Enrollees throughout the earnings spectrum can count on huge will increase in premium funds
Enrollees with incomes above 400% of poverty might be topic to massive will increase in premium funds if enhanced premium tax credit expire. On common, a 60-year-old couple making $85,000 (or 402% FPL) would see yearly premium funds rise by over $22,600 in 2026, after accounting for an annual premium enhance of 18%. This could deliver the price of a benchmark plan to a couple of quarter of this couple’s annual earnings, up from 8.5%. In the meantime, a 45-year-old incomes $20,000 (or 128% FPL) in a non-Medicaid enlargement state would see their premium funds for a benchmark plan rise from $0 to $420 per 12 months, on common, from the lack of enhanced premium tax credit. About half (45%) of ACA Market enrollees have incomes between 100-150% of poverty, a couple of fourth (28%) have incomes between 150-250% of poverty, and roughly 1 in 10 have incomes above 400% of poverty.
Strategies
The common financial savings by earnings group for 2024 had been taken from the 2024 Open Enrollment report. The common yearly premium financial savings from enhanced premium tax credit (ePTC) for enrollees underneath 400% FPL had been outlined because the sum of the variations between the required contribution quantities with and with out ePTC, utilizing the estimated p.c of plan choices with ePTC by earnings class and assuming a uniform earnings distribution inside every class.

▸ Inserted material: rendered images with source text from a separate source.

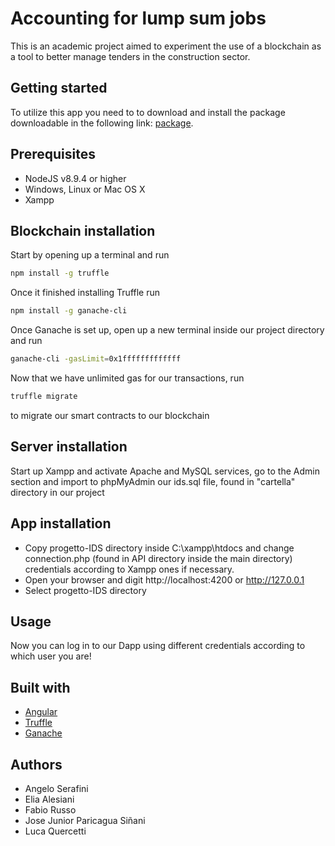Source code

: # Accounting for lump sum jobs

This is an academic project aimed to experiment the use of a blockchain as a tool to better manage tenders in the construction sector.

## Getting started

To utilize this app you need to to download and install the package downloadable in the following link: [package](https://pip.pypa.io/en/stable/).

## Prerequisites
- NodeJS v8.9.4 or higher
- Windows, Linux or Mac OS X
- Xampp

## Blockchain installation

Start by opening up a terminal and run
```bash
npm install -g truffle
```
Once it finished installing Truffle run
```bash
npm install -g ganache-cli
```
Once Ganache is set up, open up a new terminal inside our project directory and run
```bash
ganache-cli -gasLimit=0x1fffffffffffff 
```
Now that we have unlimited gas for our transactions, run
```bash
truffle migrate  
```
to migrate our smart contracts to our blockchain

## Server installation
Start up Xampp and activate Apache and MySQL services, go to the Admin section and import to phpMyAdmin our ids.sql file, found in "cartella" directory in our project

## App installation
- Copy progetto-IDS directory inside C:\xampp\htdocs and change connection.php (found in API directory inside the main directory) credentials according to Xampp ones if necessary.
- Open your browser and digit http://localhost:4200 or http://127.0.0.1
- Select progetto-IDS directory

## Usage
Now you can log in to our Dapp using different credentials according to which user you are!

## Built with
- [Angular](https://angular.io/)
- [Truffle](https://www.trufflesuite.com/)
- [Ganache](https://www.trufflesuite.com/ganache) 

## Authors
- Angelo Serafini
- Elia Alesiani
- Fabio Russo
- Jose Junior Paricagua Siñani
- Luca Quercetti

To extrapolate to 2026, earnings was inflated by the ratio of the 2025 federal poverty tips to the 2023 federal poverty tips for a person within the continental US. For every earnings class, the financial savings had been assumed to develop because the ratio of the financial savings between 2026 and 2024. Attributable to a provision within the reconciliation invoice associated to sponsored ACA Market eligibility for immigrants, no enrollees underneath 100% FPL are assumed to obtain premium tax credit in 2026 and are thus not included within the calculation of common financial savings. For enrollees at or above 400% FPL, financial savings had been outlined as distinction between the typical unsubsidized premium and eight.5% of the typical particular person earnings, the required contribution underneath the improved tax credit for enrollees on this earnings class. For 2026, the typical unsubsidized premium was assumed to be 18% increased than the 2025 common unsubsidized premium, based mostly on evaluation of rate filings. Calculations assume that there aren’t any modifications in plan choice, household composition, earnings relative to FPL, and geography between 2024 and 2026. The annual premium fee for 2026 contains the estimated financial savings from enhanced tax credit in 2026 and the typical premium fee amongst sponsored enrollees in 2025 obtained from the 2025 Open Enrollment State-Stage Public Use File. State-funded subsidies may offset some will increase of premiums however are usually not accounted for within the estimation. Numbers from the Open Enrollment report for estimated shopper APTC financial savings as a result of ARP and IRA by earnings class (Desk 8) had been reported as entire numbers; a Monte Carlo methodology was used to account for this rounding, preserving all observations that rounded to the grand imply listed within the report.